§ **Task to carry out**
Filter the lines below, copying only those with the string "Docker".

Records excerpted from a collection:
+---+
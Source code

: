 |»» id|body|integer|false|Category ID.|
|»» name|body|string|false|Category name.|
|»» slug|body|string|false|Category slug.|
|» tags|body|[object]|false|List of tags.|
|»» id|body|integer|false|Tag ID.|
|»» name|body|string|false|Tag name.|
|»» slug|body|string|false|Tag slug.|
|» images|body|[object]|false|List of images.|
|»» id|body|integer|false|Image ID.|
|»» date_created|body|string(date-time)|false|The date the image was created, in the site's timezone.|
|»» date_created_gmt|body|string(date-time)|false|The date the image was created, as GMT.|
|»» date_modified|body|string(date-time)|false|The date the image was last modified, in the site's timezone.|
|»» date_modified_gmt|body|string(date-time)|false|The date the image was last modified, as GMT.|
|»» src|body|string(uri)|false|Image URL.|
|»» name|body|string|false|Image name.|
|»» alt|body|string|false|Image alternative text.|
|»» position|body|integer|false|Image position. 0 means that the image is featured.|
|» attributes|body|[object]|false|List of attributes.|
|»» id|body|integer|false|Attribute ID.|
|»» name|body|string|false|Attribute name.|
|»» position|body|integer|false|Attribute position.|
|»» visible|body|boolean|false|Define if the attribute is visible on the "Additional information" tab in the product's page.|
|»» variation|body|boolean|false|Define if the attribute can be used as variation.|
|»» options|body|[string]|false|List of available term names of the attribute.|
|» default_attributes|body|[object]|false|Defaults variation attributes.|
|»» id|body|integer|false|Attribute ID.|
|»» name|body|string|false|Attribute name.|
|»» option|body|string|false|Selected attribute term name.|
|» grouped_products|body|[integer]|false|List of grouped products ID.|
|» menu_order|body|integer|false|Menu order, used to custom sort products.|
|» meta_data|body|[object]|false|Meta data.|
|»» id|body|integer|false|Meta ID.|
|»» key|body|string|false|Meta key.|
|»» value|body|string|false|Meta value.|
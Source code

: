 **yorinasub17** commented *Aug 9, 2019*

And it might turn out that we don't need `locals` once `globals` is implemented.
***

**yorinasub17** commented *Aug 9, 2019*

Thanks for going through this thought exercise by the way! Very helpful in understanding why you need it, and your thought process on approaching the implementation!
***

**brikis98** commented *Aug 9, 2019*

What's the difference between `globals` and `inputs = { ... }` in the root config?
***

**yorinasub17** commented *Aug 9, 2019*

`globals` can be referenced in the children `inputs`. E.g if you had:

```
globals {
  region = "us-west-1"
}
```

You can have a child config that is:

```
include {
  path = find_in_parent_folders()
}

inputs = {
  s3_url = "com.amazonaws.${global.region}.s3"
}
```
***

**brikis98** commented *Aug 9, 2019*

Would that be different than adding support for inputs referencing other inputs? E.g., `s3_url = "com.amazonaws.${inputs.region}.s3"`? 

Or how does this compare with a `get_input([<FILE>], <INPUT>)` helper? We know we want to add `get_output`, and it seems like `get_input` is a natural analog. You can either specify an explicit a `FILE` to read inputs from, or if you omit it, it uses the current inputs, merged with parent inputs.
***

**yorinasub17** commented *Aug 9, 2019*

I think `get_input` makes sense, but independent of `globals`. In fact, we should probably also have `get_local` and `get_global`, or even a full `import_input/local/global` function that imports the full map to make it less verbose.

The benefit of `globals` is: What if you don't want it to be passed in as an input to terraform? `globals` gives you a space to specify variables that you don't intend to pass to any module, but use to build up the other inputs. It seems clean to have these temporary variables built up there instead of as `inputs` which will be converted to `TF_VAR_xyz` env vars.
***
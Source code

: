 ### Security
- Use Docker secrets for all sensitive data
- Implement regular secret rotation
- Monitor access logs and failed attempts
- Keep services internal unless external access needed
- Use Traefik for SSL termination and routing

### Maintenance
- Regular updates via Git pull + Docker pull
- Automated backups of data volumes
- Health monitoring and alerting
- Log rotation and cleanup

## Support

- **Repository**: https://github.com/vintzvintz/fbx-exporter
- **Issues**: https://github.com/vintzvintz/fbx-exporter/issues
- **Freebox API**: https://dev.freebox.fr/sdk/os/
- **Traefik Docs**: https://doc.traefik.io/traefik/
+---+
§ **Answer box**
- Use Docker secrets for all sensitive data
- Regular updates via Git pull + Docker pull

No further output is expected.